# T-725 Natural Language Processing: Lab 8
In today's lab, we will be working with named entity recognition and information extraction.

To begin with, do the following:
* Select `"File" > "Save a copy in Drive"` to create a local copy of this notebook that you can edit.
* Select `"Runtime" > "Run all"` to run the code in this notebook.

In [2]:
import nltk
nltk.download('maxent_ne_chunker')
nltk.download('words')
nltk.download('punkt')
nltk.download('averaged_perceptron_tagger')
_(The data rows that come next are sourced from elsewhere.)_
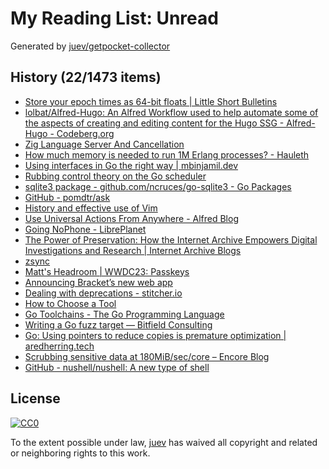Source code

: # My Reading List: Unread

Generated by [juev/getpocket-collector](https://github.com/juev/getpocket-collector)

## History (22/1473 items)

- [Store your epoch times as 64-bit floats | Little Short Bulletins](https://leebutterman.com/2021/02/01/store-your-unix-epoch-times-as-float64.html)
- [lolbat/Alfred-Hugo: An Alfred Workflow used to help automate some of the aspects of creating and editing content for the Hugo SSG - Alfred-Hugo - Codeberg.org](https://codeberg.org/lolbat/Alfred-Hugo)
- [Zig Language Server And Cancellation](https://matklad.github.io/2023/05/06/zig-language-server-and-cancellation.html)
- [How much memory is needed to run 1M Erlang processes? - Hauleth](https://hauleth.dev/post/beam-process-memory-usage)
- [Using interfaces in Go the right way | mbinjamil.dev](https://mbinjamil.dev/writings/using-interfaces-in-go/)
- [Rubbing control theory on the Go scheduler](https://www.cockroachlabs.com/blog/rubbing-control-theory/)
- [sqlite3 package - github.com/ncruces/go-sqlite3 - Go Packages](https://pkg.go.dev/github.com/ncruces/go-sqlite3#section-readme)
- [GitHub - pomdtr/ask](https://github.com/pomdtr/ask)
- [History and effective use of Vim](https://begriffs.com/posts/2019-07-19-history-use-vim.html)
- [Use Universal Actions From Anywhere - Alfred Blog](https://www.alfredapp.com/blog/tips-and-tricks/universal-actions-from-anywhere/)
- [Going NoPhone - LibrePlanet](https://libreplanet.org/wiki/Going_NoPhone)
- [The Power of Preservation: How the Internet Archive Empowers Digital Investigations and Research | Internet Archive Blogs](https://blog.archive.org/2023/06/08/the-power-of-preservation-how-the-internet-archive-empowers-digital-investigations-and-research/)
- [zsync](https://zsync.xyz)
- [Matt's Headroom | WWDC23: Passkeys](https://blog.millerti.me/2023/06/10/wwdc23-passkeys/)
- [Announcing Bracket’s new web app](https://www.usebracket.com/post/announcing-brackets-new-web-app)
- [Dealing with deprecations - stitcher.io](https://stitcher.io/blog/dealing-with-deprecations)
- [How to Choose a Tool](https://karl-voit.at/2021/01/18/tool-choices/)
- [Go Toolchains - The Go Programming Language](https://go.dev/doc/toolchain)
- [Writing a Go fuzz target — Bitfield Consulting](https://bitfieldconsulting.com/golang/fuzz-target)
- [Go: Using pointers to reduce copies is premature optimization | aredherring.tech](https://trinitroglycerin.github.io/2023/06/10/Go-Using-pointers-to-reduce-copies-is-premature-optimization/)
- [Scrubbing sensitive data at 180MiB/sec/core – Encore Blog](https://encore.dev/blog/scrubbing-sensitive-data)
- [GitHub - nushell/nushell: A new type of shell](https://github.com/nushell/nushell)

## License

[![CC0](https://mirrors.creativecommons.org/presskit/buttons/88x31/svg/cc-zero.svg)](https://creativecommons.org/publicdomain/zero/1.0/)

To the extent possible under law, [juev](https://github.com/juev) has waived all copyright and related or neighboring rights to this work.
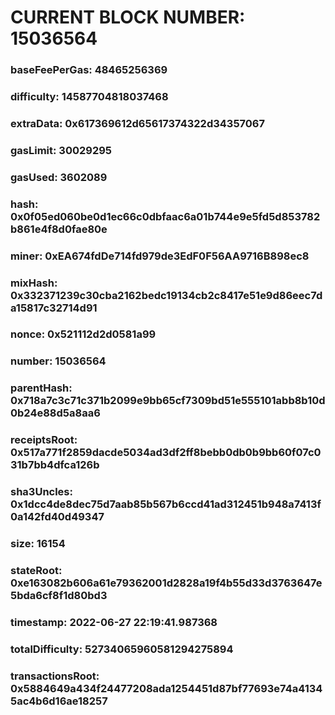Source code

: # CURRENT BLOCK NUMBER: 15036564

### baseFeePerGas: 48465256369
### difficulty: 14587704818037468
### extraData: 0x617369612d65617374322d34357067
### gasLimit: 30029295
### gasUsed: 3602089
### hash: 0x0f05ed060be0d1ec66c0dbfaac6a01b744e9e5fd5d853782b861e4f8d0fae80e
### miner: 0xEA674fdDe714fd979de3EdF0F56AA9716B898ec8
### mixHash: 0x332371239c30cba2162bedc19134cb2c8417e51e9d86eec7da15817c32714d91
### nonce: 0x521112d2d0581a99
### number: 15036564
### parentHash: 0x718a7c3c71c371b2099e9bb65cf7309bd51e555101abb8b10d0b24e88d5a8aa6
### receiptsRoot: 0x517a771f2859dacde5034ad3df2ff8bebb0db0b9bb60f07c031b7bb4dfca126b
### sha3Uncles: 0x1dcc4de8dec75d7aab85b567b6ccd41ad312451b948a7413f0a142fd40d49347
### size: 16154
### stateRoot: 0xe163082b606a61e79362001d2828a19f4b55d33d3763647e5bda6cf8f1d80bd3
### timestamp: 2022-06-27 22:19:41.987368
### totalDifficulty: 52734065960581294275894
### transactionsRoot: 0x5884649a434f24477208ada1254451d87bf77693e74a41345ac4b6d16ae18257
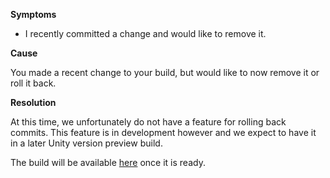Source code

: 
        

**Symptoms** 

*   I recently committed a change and would like to remove it.

**Cause** 

You made a recent change to your build, but would like to now remove it or roll it back.

**Resolution** 

At this time, we unfortunately do not have a feature for rolling back commits. This feature is in development however and we expect to have it in a later Unity version preview build.

The build will be available [here](http://developer.cloud.unity3d.com/collaborate) once it is ready.

      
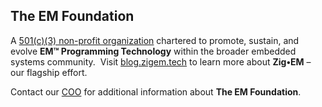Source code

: ## The EM Foundation

A [501(c)(3) non-profit organization](EM%20Foundation%20Determination%20Letter.pdf) chartered to promote, sustain, and evolve **EM&#8482; Programming Technology** within the broader embedded systems community.&nbsp; Visit [blog.zigem.tech](https://blog.zigem.tech/post-001/) to learn more about **Zig&bull;EM** &ndash; our flagship effort.

Contact our [COO](https://www.linkedin.com/in/david-trandal-b28302184/) for additional information about **The EM Foundation**.
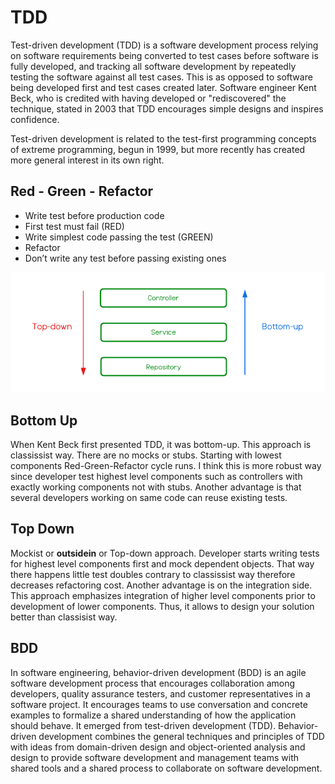 # TDD

Test-driven development (TDD) is a software development process relying on software requirements
being converted to test cases before software is fully developed, and tracking all software development
by repeatedly testing the software against all test cases. This is as opposed to software being developed
first and test cases created later.
Software engineer Kent Beck, who is credited with having developed or "rediscovered" the technique,
stated in 2003 that TDD encourages simple designs and inspires confidence.

Test-driven development is related to the test-first programming concepts of extreme programming,
begun in 1999, but more recently has created more general interest in its own right.

## Red - Green - Refactor

- Write test before production code
- First test must fail (RED)
- Write simplest code passing the test (GREEN)
- Refactor
- Don’t write any test before passing existing ones

![](topdown-bottomup.png)

## Bottom Up

When Kent Beck first presented TDD, it was bottom-up. This approach is classissist way.
There are no mocks or stubs. Starting with lowest components Red-Green-Refactor cycle runs.
I think this is more robust way since developer test highest level components such as controllers
with exactly working components not with stubs. Another advantage is that several developers
working on same code can reuse existing tests.

## Top Down

Mockist or **outsidein** or Top-down approach.
Developer starts writing tests for highest level components first and mock dependent objects.
That way there happens little test doubles contrary to classissist way therefore decreases refactoring cost.
Another advantage is on the integration side. This approach emphasizes integration of higher level components
prior to development of lower components. Thus, it allows to design your solution better than classisist way.

## BDD

In software engineering, behavior-driven development (BDD) is an agile software development process that
encourages collaboration among developers, quality assurance testers, and customer representatives in a
software project. It encourages teams to use conversation and concrete examples to formalize a shared
understanding of how the application should behave. It emerged from test-driven development (TDD).
Behavior-driven development combines the general techniques and principles of TDD with ideas from
domain-driven design and object-oriented analysis and design to provide software development and
management teams with shared tools and a shared process to collaborate on software development.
[nltk_data] Downloading package maxent_ne_chunker to
[nltk_data]     /root/nltk_data...
[nltk_data]   Unzipping chunkers/maxent_ne_chunker.zip.
[nltk_data] Downloading package words to /root/nltk_data...
[nltk_data]   Unzipping corpora/words.zip.
[nltk_data] Downloading package punkt to /root/nltk_data...
[nltk_data]   Unzipping tokenizers/punkt.zip.
[nltk_data] Downloading package averaged_perceptron_tagger to
[nltk_data]     /root/nltk_data...
[nltk_data]   Unzipping taggers/averaged_perceptron_tagger.zip.


True

## Named entity recognition
NLTK includes a classifier for tagging named entities, which is described in [Chapter 7.5](https://www.nltk.org/book/ch07.html#sec-ner) of the NLTK book.

In [3]:
sent = """The 2020 Nobel Prize in Physics is awarded to Roger Penrose, Reinhard
Genzel and Andrea Ghez for their work on black holes."""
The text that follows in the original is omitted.